--- TASK ---
Go line by line through the records below. Copy whichever lines contain the string "synchronization".

-- Opening Marker --

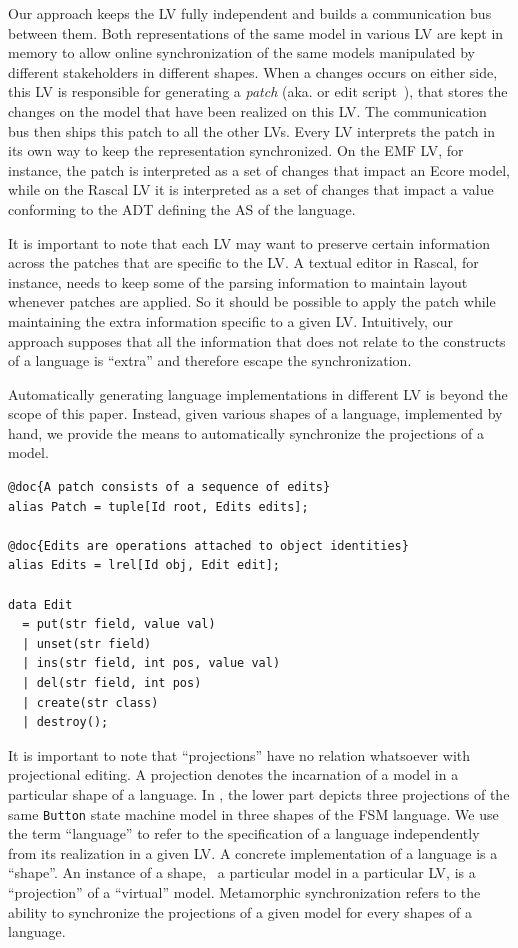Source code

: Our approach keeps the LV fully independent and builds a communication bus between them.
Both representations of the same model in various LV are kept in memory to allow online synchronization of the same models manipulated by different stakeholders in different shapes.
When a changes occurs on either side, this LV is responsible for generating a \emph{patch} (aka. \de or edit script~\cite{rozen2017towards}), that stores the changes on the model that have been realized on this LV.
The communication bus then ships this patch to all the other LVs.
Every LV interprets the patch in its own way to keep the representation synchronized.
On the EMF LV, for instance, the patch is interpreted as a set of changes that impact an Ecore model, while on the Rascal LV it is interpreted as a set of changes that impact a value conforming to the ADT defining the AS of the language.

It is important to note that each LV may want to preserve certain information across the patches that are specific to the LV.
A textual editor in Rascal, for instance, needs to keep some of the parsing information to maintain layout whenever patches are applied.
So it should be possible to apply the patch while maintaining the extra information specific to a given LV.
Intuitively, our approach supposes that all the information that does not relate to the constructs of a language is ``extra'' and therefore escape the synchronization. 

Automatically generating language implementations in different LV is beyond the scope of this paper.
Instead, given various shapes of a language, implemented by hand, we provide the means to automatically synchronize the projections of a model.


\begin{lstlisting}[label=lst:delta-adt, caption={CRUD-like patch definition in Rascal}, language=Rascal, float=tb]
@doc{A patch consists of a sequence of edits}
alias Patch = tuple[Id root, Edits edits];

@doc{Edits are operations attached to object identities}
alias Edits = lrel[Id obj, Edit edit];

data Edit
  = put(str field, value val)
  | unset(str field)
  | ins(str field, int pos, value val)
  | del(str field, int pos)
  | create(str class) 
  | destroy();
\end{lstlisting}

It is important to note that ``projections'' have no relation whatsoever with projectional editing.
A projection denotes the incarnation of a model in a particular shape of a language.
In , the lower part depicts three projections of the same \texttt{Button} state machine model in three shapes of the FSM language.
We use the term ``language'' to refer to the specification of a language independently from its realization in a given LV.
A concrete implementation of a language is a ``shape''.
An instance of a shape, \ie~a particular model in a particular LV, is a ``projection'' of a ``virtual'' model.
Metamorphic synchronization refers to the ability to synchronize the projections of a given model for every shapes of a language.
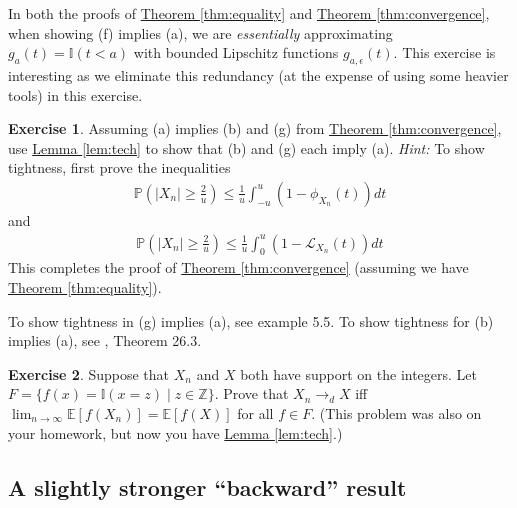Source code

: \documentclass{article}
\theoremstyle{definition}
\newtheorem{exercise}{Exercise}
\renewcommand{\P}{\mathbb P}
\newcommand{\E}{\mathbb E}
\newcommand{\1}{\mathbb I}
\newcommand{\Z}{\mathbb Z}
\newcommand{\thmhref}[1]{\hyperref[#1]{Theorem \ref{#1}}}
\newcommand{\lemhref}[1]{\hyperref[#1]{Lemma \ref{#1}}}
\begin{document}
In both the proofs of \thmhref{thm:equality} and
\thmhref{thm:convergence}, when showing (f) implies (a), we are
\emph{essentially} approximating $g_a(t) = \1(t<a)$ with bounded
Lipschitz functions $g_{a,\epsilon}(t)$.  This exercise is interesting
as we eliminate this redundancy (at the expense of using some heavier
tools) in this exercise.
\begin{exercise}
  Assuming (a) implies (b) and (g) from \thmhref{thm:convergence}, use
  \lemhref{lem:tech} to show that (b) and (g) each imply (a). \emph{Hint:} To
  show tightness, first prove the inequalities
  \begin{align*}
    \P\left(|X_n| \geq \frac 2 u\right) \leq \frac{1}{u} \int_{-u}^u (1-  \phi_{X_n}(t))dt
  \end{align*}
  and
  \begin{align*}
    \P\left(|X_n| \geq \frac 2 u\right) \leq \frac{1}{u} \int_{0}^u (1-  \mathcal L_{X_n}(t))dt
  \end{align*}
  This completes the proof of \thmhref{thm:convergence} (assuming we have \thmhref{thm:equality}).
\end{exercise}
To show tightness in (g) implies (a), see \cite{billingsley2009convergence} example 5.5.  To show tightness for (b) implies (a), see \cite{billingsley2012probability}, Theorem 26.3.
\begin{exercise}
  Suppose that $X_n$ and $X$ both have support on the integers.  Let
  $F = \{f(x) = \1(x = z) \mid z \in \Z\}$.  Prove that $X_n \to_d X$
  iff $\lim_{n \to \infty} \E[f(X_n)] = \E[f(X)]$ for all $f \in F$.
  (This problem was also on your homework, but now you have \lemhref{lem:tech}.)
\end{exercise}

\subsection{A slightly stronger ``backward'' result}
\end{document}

-- Closing Marker --

--- TASK RESPONSE ---
Both representations of the same model in various LV are kept in memory to allow online synchronization of the same models manipulated by different stakeholders in different shapes.
Intuitively, our approach supposes that all the information that does not relate to the constructs of a language is ``extra'' and therefore escape the synchronization. 
Metamorphic synchronization refers to the ability to synchronize the projections of a given model for every shapes of a language.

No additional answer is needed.